A. Decreased proliferation in multiple sites: the number of hematopoietic cells in the three lines decreased significantly, and the number of non-hematopoietic cells increased. If the proliferation is active, lymphocytes will inevitably increase.

B. the number of small non-hematopoietic cells and fat cells in bone marrow increased.

(2) Chronic aplastic anemia:

① Clinical manifestations: slow onset, mild anemia, infection and bleeding.

② Hemogram: Hemoglobin decreased slowly, and reticulocyte, leukocyte, neutrophil and platelet were often higher than those of acute aplastic anemia.

③ Bone marrow image:

A. Three-line or double-line reduction: at least part of proliferation is reduced. For example, in the red line with active proliferation, the proportion of carbon nuclei in the late young red zone increased, and megakaryocytes decreased significantly.

B. the number of small fat cells and non-hematopoietic cells in bone marrow increased.

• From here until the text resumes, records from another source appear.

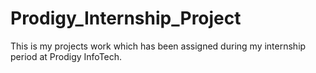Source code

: # Prodigy_Internship_Project
This is my projects work which has been assigned during my internship period at Prodigy InfoTech.
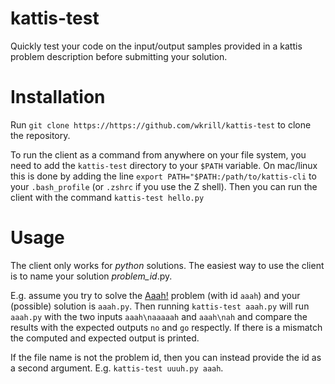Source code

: # kattis-test
Quickly test your code on the input/output samples provided in a kattis problem description before submitting your solution.

# Installation
Run `git clone https://https://github.com/wkrill/kattis-test` to clone the repository.

To run the client as a command from anywhere on your file system, you need to add the `kattis-test` directory to your `$PATH` variable.
On mac/linux this is done by adding the line `export PATH="$PATH:/path/to/kattis-cli` to your `.bash_profile` (or `.zshrc` if you use the Z shell).
Then you can run the client with the command `kattis-test hello.py`

# Usage
The client only works for *python* solutions. The easiest way to use the client is to name your solution *problem_id*.py.

E.g. assume you try to solve the [Aaah!](https://open.kattis.com/problems/aaah) problem (with id `aaah`) and your (possible) solution is `aaah.py`. Then running `kattis-test aaah.py` will run `aaah.py` with the two inputs `aaah\naaaaah` and `aaah\nah` and compare the results with the expected outputs `no` and `go` respectly. If there is a mismatch the computed and expected output is printed.

If the file name is not the problem id, then you can instead provide the id as a second argument. E.g. `kattis-test uuuh.py aaah`.
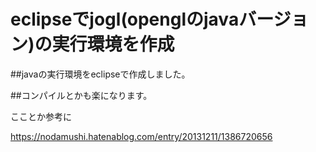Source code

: # eclipseでjogl(openglのjavaバージョン)の実行環境を作成
##javaの実行環境をeclipseで作成しました。


##コンパイルとかも楽になります。


こことか参考に


<https://nodamushi.hatenablog.com/entry/20131211/1386720656>
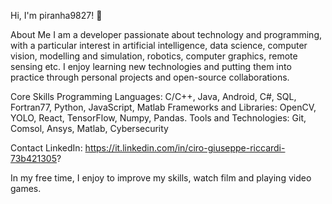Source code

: Hi, I'm piranha9827! 👋

About Me
I am a developer passionate about technology and programming, with a particular interest in artificial intelligence, data science, computer vision, modelling and simulation, robotics, computer graphics, remote sensing etc. 
I enjoy learning new technologies and putting them into practice through personal projects and open-source collaborations.

Core Skills
Programming Languages: C/C++, Java, Android, C#, SQL, Fortran77, Python, JavaScript, Matlab
Frameworks and Libraries: OpenCV, YOLO, React, TensorFlow, Numpy, Pandas. 
Tools and Technologies: Git, Comsol, Ansys, Matlab, Cybersecurity

Contact
LinkedIn: https://it.linkedin.com/in/ciro-giuseppe-riccardi-73b421305?

In my free time, I enjoy to improve my skills, watch film and playing video games.
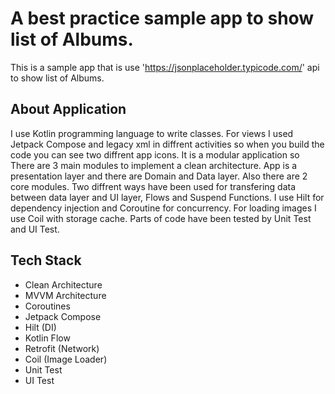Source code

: # A best practice sample app to show list of Albums.

This is a sample app that is use 'https://jsonplaceholder.typicode.com/' api to show list of Albums.

## About Application

I use Kotlin programming language to write classes.
For views I used Jetpack Compose and legacy xml in diffrent activities so when you build the code you can see two diffrent app icons.
It is a modular application so There are 3 main modules to implement a clean architecture. App is a presentation layer and there are Domain and Data layer. Also there are 2 core modules.
Two diffrent ways have been used for transfering data between data layer and UI layer, Flows and Suspend Functions.
I use Hilt for dependency injection and Coroutine for concurrency.
For loading images I use Coil with storage cache.
Parts of code have been tested by Unit Test and UI Test.


## Tech Stack

* Clean Architecture
* MVVM Architecture
* Coroutines
* Jetpack Compose
* Hilt (DI)
* Kotlin Flow
* Retrofit (Network)
* Coil (Image Loader)
* Unit Test
* UI Test

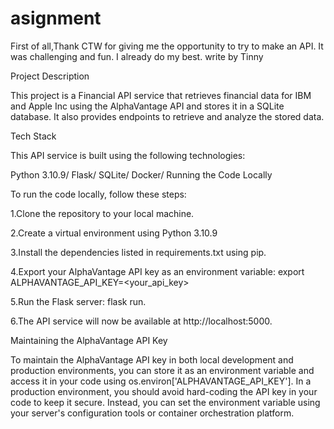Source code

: # asignment
First of all,Thank CTW for giving me the opportunity to try to make an API.
It was challenging and fun.
I already do my best.
           write by Tinny

Project Description

This project is a Financial API service that retrieves financial data for IBM and Apple Inc using the AlphaVantage API and stores it in a SQLite database. It also provides endpoints to retrieve and analyze the stored data.

Tech Stack

This API service is built using the following technologies:

Python 3.10.9/
Flask/
SQLite/
Docker/
Running the Code Locally

To run the code locally, follow these steps:

1.Clone the repository to your local machine. 

2.Create a virtual environment using Python 3.10.9 

3.Install the dependencies listed in requirements.txt using pip. 

4.Export your AlphaVantage API key as an environment variable: export ALPHAVANTAGE_API_KEY=<your_api_key> 

5.Run the Flask server: flask run. 

6.The API service will now be available at http://localhost:5000.


Maintaining the AlphaVantage API Key

To maintain the AlphaVantage API key in both local development and production environments, you can store it as an environment variable and access it in your code using os.environ['ALPHAVANTAGE_API_KEY']. In a production environment, you should avoid hard-coding the API key in your code to keep it secure. Instead, you can set the environment variable using your server's configuration tools or container orchestration platform.

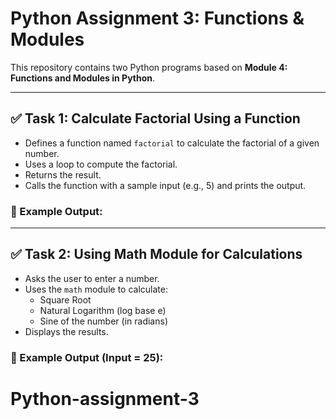 # Python Assignment 3: Functions & Modules

This repository contains two Python programs based on **Module 4: Functions and Modules in Python**.

---

## ✅ Task 1: Calculate Factorial Using a Function

- Defines a function named `factorial` to calculate the factorial of a given number.
- Uses a loop to compute the factorial.
- Returns the result.
- Calls the function with a sample input (e.g., 5) and prints the output.

### 🔸 Example Output:

---

## ✅ Task 2: Using Math Module for Calculations

- Asks the user to enter a number.
- Uses the `math` module to calculate:
  - Square Root
  - Natural Logarithm (log base e)
  - Sine of the number (in radians)
- Displays the results.

### 🔸 Example Output (Input = 25):

# Python-assignment-3

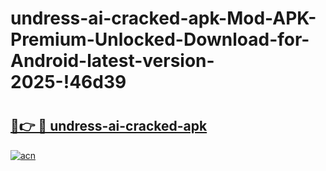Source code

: # undress-ai-cracked-apk-Mod-APK-Premium-Unlocked-Download-for-Android-latest-version-2025-!46d39

# <h2><a href="https://d6ccxt.esa.edu.pl?title=undress-ai-cracked-apk&ref=46d39">🔗👉 🔴 undress-ai-cracked-apk</a></h2>

[![acn](https://github.com/user-attachments/assets/0f9c940e-d8b0-45ae-aac7-cd30a18b3e1c)](https://d6ccxt.esa.edu.pl?title=undress-ai-cracked-apk&ref=46d39)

(3) If the condition changes in the course of the disease: the clinical manifestations, hemogram and bone marrow picture are the same as those of acute aplastic anemia, it is called same type.

At present, the diagnostic criteria of severe aplastic anemia (SAA) proposed by Camilta (1976) are still adopted abroad: peripheral blood neutrophils.

The diagnosis of typical cases is not difficult, but the diagnosis can be made according to the clinical manifestations of anemia, bleeding and infection, peripheral blood pancytopenia, bone marrow hyperplasia and other diseases that cause pancytopenia. A few atypical cases can be identified by observing pathological hematopoiesis, bone marrow biopsy, hematopoietic progenitor cell culture, hemolysis test, chromosome, oncogene and radionuclide bone marrow scanning.